Not sure what it was, but I tried going to sleep over an hour ago – but something clicked on my design, and now I can’t get to sleep. I’ve now got a pretty good idea of what my design will look like, and have a schedule of what I need to get done when to avoid killing myself at the last minute.

If you know anything about my normal design style, this is not it. I typically just go at it until I run out of time, but I figured I needed to get this stuff started if I want to get what I need to get done this week done. (editor’s note: I’m relatively certain that made sense. However, as previously stated, I’m sleep deprived. When you read it, assume it means what I’m assuming you will think it means). Add the complication that I don’t want to be up all night Thursday (nothing to do with the football game, I’m perfectly fine with missing it for the cause), but I want to be alive after my presentation…

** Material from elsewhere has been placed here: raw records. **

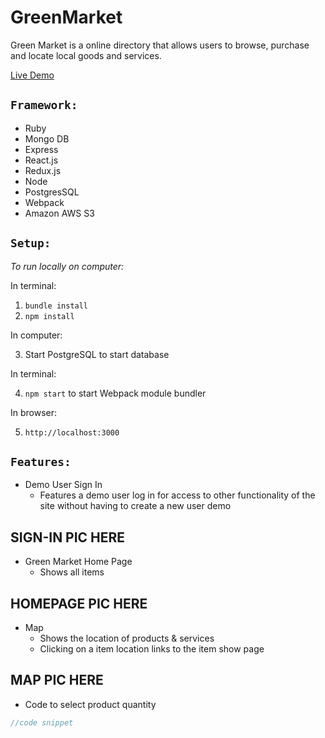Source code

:# GreenMarket

Green Market is a online directory that allows users to browse, purchase and locate local goods and services.

[Live Demo](https://hash-maps.herokuapp.com/#/)

## `Framework:`
* Ruby
* Mongo DB
* Express
* React.js
* Redux.js
* Node
* PostgresSQL
* Webpack
* Amazon AWS S3

## `Setup:`
*To run locally on computer:*

In terminal:

1. `bundle install`
2. `npm install`

In computer:

3. Start PostgreSQL to start database

In terminal: 

4. `npm start` to start Webpack module bundler

In browser: 

5. `http://localhost:3000`

## `Features:`
* Demo User Sign In
  * Features a demo user log in for access to other functionality of the site without having to create a new user
demo

## SIGN-IN PIC HERE

* Green Market Home Page
  * Shows all items

## HOMEPAGE PIC HERE

* Map
  * Shows the location of products & services
  * Clicking on a item location links to the item show page

## MAP PIC HERE
  
* Code to select product quantity 

```javascript
//code snippet
```
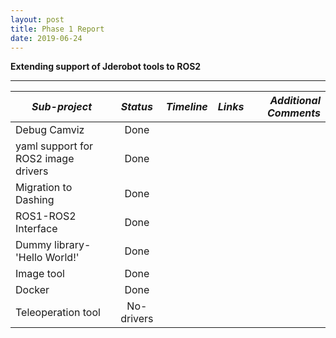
 ```yaml
---
layout: post
title: Phase 1 Report 
date: 2019-06-24 
---
```


**Extending support of Jderobot tools to ROS2**

---
| *Sub-project* |  *Status*     |  *Timeline* | *Links*  | *Additional Comments* |
| ------------- |:-------------:| -----------:| --------:| ---------------------:|      
| Debug Camviz      | Done |       |          |          |                       |
| yaml support for ROS2 image drivers      | Done     |         |          |     |                    
| Migration to Dashing | Done      |           |          |                      |
| ROS1-ROS2 Interface | Done      |           |          |                       |
| Dummy library- 'Hello World!' | Done      |           |          |             |
| Image tool | Done      |           |          |                                |
| Docker | Done      |           |          |                                    |
| Teleoperation tool | No-drivers      |           |          |                                    |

I think I’ve solved my troubles of how the boxes will attach to the frame (oh yeah, I decided to go on hard boxes in a soft case, with the added complication of an internal, probably aluminum, frame to hold the boxes where they should be). A bit more hardware added to a generic design should hold the boxes in place, with a simply designed spring holding the hardware in that position until you press in as sliding… its a bit hard to describe with text, but I’ll have sketches.

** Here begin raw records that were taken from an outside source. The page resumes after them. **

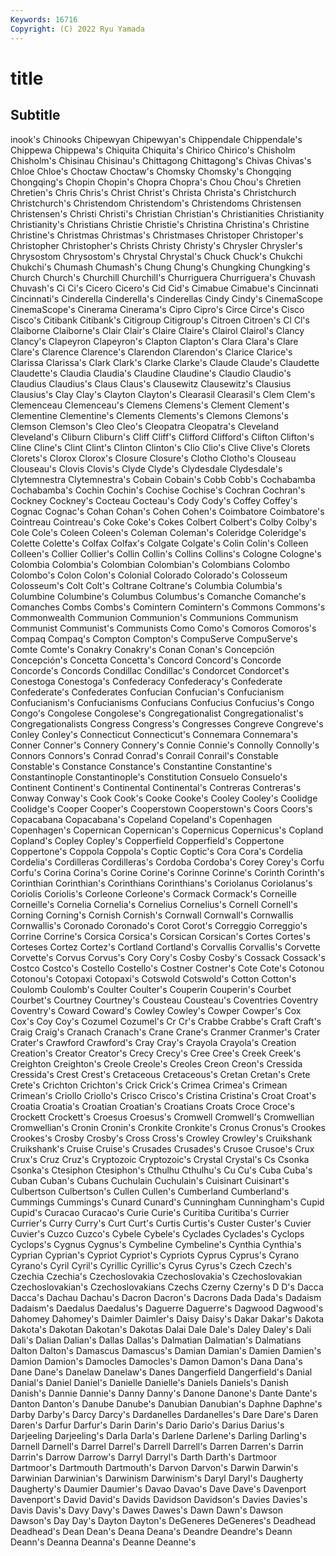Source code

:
 ```yaml
---
Keywords: 16716
Copyright: (C) 2022 Ryu Yamada
---
```



# title

## Subtitle
inook's Chinooks Chipewyan Chipewyan's Chippendale Chippendale's Chippewa Chippewa's Chiquita
Chiquita's Chirico Chirico's Chisholm Chisholm's Chisinau Chisinau's Chittagong Chittagong's Chivas
Chivas's Chloe Chloe's Choctaw Choctaw's Chomsky Chomsky's Chongqing Chongqing's Chopin
Chopin's Chopra Chopra's Chou Chou's Chretien Chretien's Chris Chris's Christ
Christ's Christa Christa's Christchurch Christchurch's Christendom Christendom's Christendoms Christensen Christensen's
Christi Christi's Christian Christian's Christianities Christianity Christianity's Christians Christie Christie's
Christina Christina's Christine Christine's Christmas Christmas's Christmases Christoper Christoper's Christopher
Christopher's Christs Christy Christy's Chrysler Chrysler's Chrysostom Chrysostom's Chrystal Chrystal's
Chuck Chuck's Chukchi Chukchi's Chumash Chumash's Chung Chung's Chungking Chungking's
Church Church's Churchill Churchill's Churriguera Churriguera's Chuvash Chuvash's Ci Ci's
Cicero Cicero's Cid Cid's Cimabue Cimabue's Cincinnati Cincinnati's Cinderella Cinderella's
Cinderellas Cindy Cindy's CinemaScope CinemaScope's Cinerama Cinerama's Cipro Cipro's Circe
Circe's Cisco Cisco's Citibank Citibank's Citigroup Citigroup's Citroen Citroen's Cl
Cl's Claiborne Claiborne's Clair Clair's Claire Claire's Clairol Clairol's Clancy
Clancy's Clapeyron Clapeyron's Clapton Clapton's Clara Clara's Clare Clare's Clarence
Clarence's Clarendon Clarendon's Clarice Clarice's Clarissa Clarissa's Clark Clark's Clarke
Clarke's Claude Claude's Claudette Claudette's Claudia Claudia's Claudine Claudine's Claudio
Claudio's Claudius Claudius's Claus Claus's Clausewitz Clausewitz's Clausius Clausius's Clay
Clay's Clayton Clayton's Clearasil Clearasil's Clem Clem's Clemenceau Clemenceau's Clemens
Clemens's Clement Clement's Clementine Clementine's Clements Clements's Clemons Clemons's Clemson
Clemson's Cleo Cleo's Cleopatra Cleopatra's Cleveland Cleveland's Cliburn Cliburn's Cliff
Cliff's Clifford Clifford's Clifton Clifton's Cline Cline's Clint Clint's Clinton
Clinton's Clio Clio's Clive Clive's Clorets Clorets's Clorox Clorox's Closure
Closure's Clotho Clotho's Clouseau Clouseau's Clovis Clovis's Clyde Clyde's Clydesdale
Clydesdale's Clytemnestra Clytemnestra's Cobain Cobain's Cobb Cobb's Cochabamba Cochabamba's Cochin
Cochin's Cochise Cochise's Cochran Cochran's Cockney Cockney's Cocteau Cocteau's Cody
Cody's Coffey Coffey's Cognac Cognac's Cohan Cohan's Cohen Cohen's Coimbatore
Coimbatore's Cointreau Cointreau's Coke Coke's Cokes Colbert Colbert's Colby Colby's
Cole Cole's Coleen Coleen's Coleman Coleman's Coleridge Coleridge's Colette Colette's
Colfax Colfax's Colgate Colgate's Colin Colin's Colleen Colleen's Collier Collier's
Collin Collin's Collins Collins's Cologne Cologne's Colombia Colombia's Colombian Colombian's
Colombians Colombo Colombo's Colon Colon's Colonial Colorado Colorado's Colosseum Colosseum's
Colt Colt's Coltrane Coltrane's Columbia Columbia's Columbine Columbine's Columbus Columbus's
Comanche Comanche's Comanches Combs Combs's Comintern Comintern's Commons Commons's Commonwealth
Communion Communion's Communions Communism Communist Communist's Communists Como Como's Comoros
Comoros's Compaq Compaq's Compton Compton's CompuServe CompuServe's Comte Comte's Conakry
Conakry's Conan Conan's Concepción Concepción's Concetta Concetta's Concord Concord's Concorde
Concorde's Concords Condillac Condillac's Condorcet Condorcet's Conestoga Conestoga's Confederacy Confederacy's
Confederate Confederate's Confederates Confucian Confucian's Confucianism Confucianism's Confucianisms Confucians Confucius
Confucius's Congo Congo's Congolese Congolese's Congregationalist Congregationalist's Congregationalists Congress Congress's
Congresses Congreve Congreve's Conley Conley's Connecticut Connecticut's Connemara Connemara's Conner
Conner's Connery Connery's Connie Connie's Connolly Connolly's Connors Connors's Conrad
Conrad's Conrail Conrail's Constable Constable's Constance Constance's Constantine Constantine's Constantinople
Constantinople's Constitution Consuelo Consuelo's Continent Continent's Continental Continental's Contreras Contreras's
Conway Conway's Cook Cook's Cooke Cooke's Cooley Cooley's Coolidge Coolidge's
Cooper Cooper's Cooperstown Cooperstown's Coors Coors's Copacabana Copacabana's Copeland Copeland's
Copenhagen Copenhagen's Copernican Copernican's Copernicus Copernicus's Copland Copland's Copley Copley's
Copperfield Copperfield's Coppertone Coppertone's Coppola Coppola's Coptic Coptic's Cora Cora's
Cordelia Cordelia's Cordilleras Cordilleras's Cordoba Cordoba's Corey Corey's Corfu Corfu's
Corina Corina's Corine Corine's Corinne Corinne's Corinth Corinth's Corinthian Corinthian's
Corinthians Corinthians's Coriolanus Coriolanus's Coriolis Coriolis's Corleone Corleone's Cormack Cormack's
Corneille Corneille's Cornelia Cornelia's Cornelius Cornelius's Cornell Cornell's Corning Corning's
Cornish Cornish's Cornwall Cornwall's Cornwallis Cornwallis's Coronado Coronado's Corot Corot's
Correggio Correggio's Corrine Corrine's Corsica Corsica's Corsican Corsican's Cortes Cortes's
Corteses Cortez Cortez's Cortland Cortland's Corvallis Corvallis's Corvette Corvette's Corvus
Corvus's Cory Cory's Cosby Cosby's Cossack Cossack's Costco Costco's Costello
Costello's Costner Costner's Cote Cote's Cotonou Cotonou's Cotopaxi Cotopaxi's Cotswold
Cotswold's Cotton Cotton's Coulomb Coulomb's Coulter Coulter's Couperin Couperin's Courbet
Courbet's Courtney Courtney's Cousteau Cousteau's Coventries Coventry Coventry's Coward Coward's
Cowley Cowley's Cowper Cowper's Cox Cox's Coy Coy's Cozumel Cozumel's
Cr Cr's Crabbe Crabbe's Craft Craft's Craig Craig's Cranach Cranach's
Crane Crane's Cranmer Cranmer's Crater Crater's Crawford Crawford's Cray Cray's
Crayola Crayola's Creation Creation's Creator Creator's Crecy Crecy's Cree Cree's
Creek Creek's Creighton Creighton's Creole Creole's Creoles Creon Creon's Cressida
Cressida's Crest Crest's Cretaceous Cretaceous's Cretan Cretan's Crete Crete's Crichton
Crichton's Crick Crick's Crimea Crimea's Crimean Crimean's Criollo Criollo's Crisco
Crisco's Cristina Cristina's Croat Croat's Croatia Croatia's Croatian Croatian's Croatians
Croats Croce Croce's Crockett Crockett's Croesus Croesus's Cromwell Cromwell's Cromwellian
Cromwellian's Cronin Cronin's Cronkite Cronkite's Cronus Cronus's Crookes Crookes's Crosby
Crosby's Cross Cross's Crowley Crowley's Cruikshank Cruikshank's Cruise Cruise's Crusades
Crusades's Crusoe Crusoe's Crux Crux's Cruz Cruz's Cryptozoic Cryptozoic's Crystal
Crystal's Cs Csonka Csonka's Ctesiphon Ctesiphon's Cthulhu Cthulhu's Cu Cu's
Cuba Cuba's Cuban Cuban's Cubans Cuchulain Cuchulain's Cuisinart Cuisinart's Culbertson
Culbertson's Cullen Cullen's Cumberland Cumberland's Cummings Cummings's Cunard Cunard's Cunningham
Cunningham's Cupid Cupid's Curacao Curacao's Curie Curie's Curitiba Curitiba's Currier
Currier's Curry Curry's Curt Curt's Curtis Curtis's Custer Custer's Cuvier
Cuvier's Cuzco Cuzco's Cybele Cybele's Cyclades Cyclades's Cyclops Cyclops's Cygnus
Cygnus's Cymbeline Cymbeline's Cynthia Cynthia's Cyprian Cyprian's Cypriot Cypriot's Cypriots
Cyprus Cyprus's Cyrano Cyrano's Cyril Cyril's Cyrillic Cyrillic's Cyrus Cyrus's
Czech Czech's Czechia Czechia's Czechoslovakia Czechoslovakia's Czechoslovakian Czechoslovakian's Czechoslovakians Czechs
Czerny Czerny's D D's Dacca Dacca's Dachau Dachau's Dacron Dacron's
Dacrons Dada Dada's Dadaism Dadaism's Daedalus Daedalus's Daguerre Daguerre's Dagwood
Dagwood's Dahomey Dahomey's Daimler Daimler's Daisy Daisy's Dakar Dakar's Dakota
Dakota's Dakotan Dakotan's Dakotas Dalai Dale Dale's Daley Daley's Dali
Dali's Dalian Dalian's Dallas Dallas's Dalmatian Dalmatian's Dalmatians Dalton Dalton's
Damascus Damascus's Damian Damian's Damien Damien's Damion Damion's Damocles Damocles's
Damon Damon's Dana Dana's Dane Dane's Danelaw Danelaw's Danes Dangerfield
Dangerfield's Danial Danial's Daniel Daniel's Danielle Danielle's Daniels Daniels's Danish
Danish's Dannie Dannie's Danny Danny's Danone Danone's Dante Dante's Danton
Danton's Danube Danube's Danubian Danubian's Daphne Daphne's Darby Darby's Darcy
Darcy's Dardanelles Dardanelles's Dare Dare's Daren Daren's Darfur Darfur's Darin
Darin's Dario Dario's Darius Darius's Darjeeling Darjeeling's Darla Darla's Darlene
Darlene's Darling Darling's Darnell Darnell's Darrel Darrel's Darrell Darrell's Darren
Darren's Darrin Darrin's Darrow Darrow's Darryl Darryl's Darth Darth's Dartmoor
Dartmoor's Dartmouth Dartmouth's Darvon Darvon's Darwin Darwin's Darwinian Darwinian's Darwinism
Darwinism's Daryl Daryl's Daugherty Daugherty's Daumier Daumier's Davao Davao's Dave
Dave's Davenport Davenport's David David's Davids Davidson Davidson's Davies Davies's
Davis Davis's Davy Davy's Dawes Dawes's Dawn Dawn's Dawson Dawson's
Day Day's Dayton Dayton's DeGeneres DeGeneres's Deadhead Deadhead's Dean Dean's
Deana Deana's Deandre Deandre's Deann Deann's Deanna Deanna's Deanne Deanne's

On the agenda for tomorrow is: Enough sketches to establish a final design direction, a model of the joinery, a model of a box, and begin on a solidworks model of the frame (with a simple geometry of the overall bag built over that to establish the size of a blank for my physical model).

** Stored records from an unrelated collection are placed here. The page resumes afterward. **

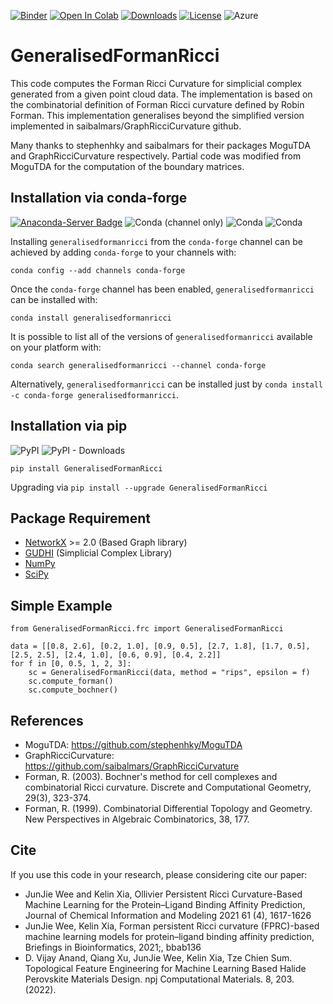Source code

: [![Binder](https://mybinder.org/badge_logo.svg)](https://mybinder.org/v2/gh/ExpectozJJ/GeneralisedFormanRicci/master?filepath=tutorial%2FGeneralisedFormanRicci-demo.ipynb)
[![Open In Colab](https://colab.research.google.com/assets/colab-badge.svg)](https://colab.research.google.com/github/ExpectozJJ/GeneralisedFormanRicci/blob/master/tutorial/GeneralisedFormanRicci-demo.ipynb)
[![Downloads](https://pepy.tech/badge/generalisedformanricci)](https://pepy.tech/project/generalisedformanricci)
[![License](https://img.shields.io/badge/License-Apache%202.0-blue.svg)](https://opensource.org/licenses/Apache-2.0) 
![Azure](https://dev.azure.com/conda-forge/feedstock-builds/_apis/build/status/generalisedformanricci-feedstock?branchName=master)

# GeneralisedFormanRicci
This code computes the Forman Ricci Curvature for simplicial complex generated from a given point cloud data. The implementation is based on the combinatorial definition of Forman Ricci curvature defined by Robin Forman. This implementation generalises beyond the simplified version implemented in saibalmars/GraphRicciCurvature github.

Many thanks to stephenhky and saibalmars for their packages MoguTDA and GraphRicciCurvature respectively. 
Partial code was modified from MoguTDA for the computation of the boundary matrices. 

## Installation via conda-forge

[![Anaconda-Server Badge](https://img.shields.io/badge/install%20with%20-conda--forge-blue)](https://anaconda.org/conda-forge/generalisedformanricci)
![Conda (channel only)](https://img.shields.io/conda/vn/conda-forge/generalisedformanricci)
![Conda](https://img.shields.io/conda/dn/conda-forge/generalisedformanricci?color=green)
![Conda](https://img.shields.io/conda/pn/conda-forge/generalisedformanricci?color=red)

Installing `generalisedformanricci` from the `conda-forge` channel can be achieved by adding `conda-forge` to your channels with:

```
conda config --add channels conda-forge
```

Once the `conda-forge` channel has been enabled, `generalisedformanricci` can be installed with:

```
conda install generalisedformanricci
```

It is possible to list all of the versions of `generalisedformanricci` available on your platform with:

```
conda search generalisedformanricci --channel conda-forge
```

Alternatively, `generalisedformanricci` can be installed just by `conda install -c conda-forge generalisedformanricci`.

## Installation via pip

![PyPI](https://img.shields.io/pypi/v/GeneralisedFormanRicci)
![PyPI - Downloads](https://img.shields.io/pypi/dw/GeneralisedFormanRicci)

`pip install GeneralisedFormanRicci`

Upgrading via `pip install --upgrade GeneralisedFormanRicci`

## Package Requirement

* [NetworkX](https://github.com/networkx/networkx) >= 2.0 (Based Graph library)
* [GUDHI](https://github.com/GUDHI) (Simplicial Complex Library)
* [NumPy](https://github.com/numpy/numpy)
* [SciPy](https://github.com/scipy/scipy)

## Simple Example

```
from GeneralisedFormanRicci.frc import GeneralisedFormanRicci

data = [[0.8, 2.6], [0.2, 1.0], [0.9, 0.5], [2.7, 1.8], [1.7, 0.5], [2.5, 2.5], [2.4, 1.0], [0.6, 0.9], [0.4, 2.2]]
for f in [0, 0.5, 1, 2, 3]:
    sc = GeneralisedFormanRicci(data, method = "rips", epsilon = f)
    sc.compute_forman()
    sc.compute_bochner()
```

## References
* MoguTDA: https://github.com/stephenhky/MoguTDA
* GraphRicciCurvature: https://github.com/saibalmars/GraphRicciCurvature
* Forman, R. (2003). Bochner's method for cell complexes and combinatorial Ricci curvature. Discrete and Computational Geometry, 29(3), 323-374.
* Forman, R. (1999). Combinatorial Differential Topology and Geometry. New Perspectives in Algebraic Combinatorics, 38, 177.

## Cite 
If you use this code in your research, please considering cite our paper:
* JunJie Wee and Kelin Xia, Ollivier Persistent Ricci Curvature-Based Machine Learning for the Protein–Ligand Binding Affinity Prediction, Journal of Chemical Information and Modeling 2021 61 (4), 1617-1626
* JunJie Wee, Kelin Xia, Forman persistent Ricci curvature (FPRC)-based machine learning models for protein–ligand binding affinity prediction, Briefings in Bioinformatics, 2021;, bbab136
* D. Vijay Anand, Qiang Xu, JunJie Wee, Kelin Xia, Tze Chien Sum. Topological Feature Engineering for Machine Learning Based Halide Perovskite Materials Design. npj Computational Materials. 8, 203. (2022).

Wednesday morning shalt be shopping morning, wherein I will run around buying stuff like a suburbanite on the day after thanksgiving, after which I will begin my models – gluing up a basic blank in sign foam (or pink, not quite decided – pink would be easier to work with, but lacks on strength – its cheaper, and with a coat of bondo it would be )roughly equivilant, but lighter…. hmm, will think on this more.), and get it to a rough shape. By the time I work in the evening (Yay, work in the shop. perfectly timed to wipe out an important evening), I’d hope to have it near to the point of sculpting basic details onto it – afterwards, its a long night of making the physical model.

Where from there depends – Thursday will be boards and further modeling if needed – I’d like to have a physical model of the frame as well as in SolidWorks, but SolidWorks would suffice in a pinch for time. Depending on how the boxes go (I’ve been informed that PETG, the plastic of which I have a healthy supply thanks to the Facilities people, doesn’t melt together with normal solvent cements – this would complicate any lasercut + glued together box design, which limits me to less friendly materials, or longer processes), I may want a couple of those functional too, to fit on any physical frame I have. Slightly on the unrealistic side, and I don’t know what they’d add to the presentation, unless they’re exceptionally well done.

Now to see if I’ve gotten that out of my system sufficiently enough to get some sleep – given that I need to get up way to bright and early tomorrow to get to Alias at 8:00… I sure hope so.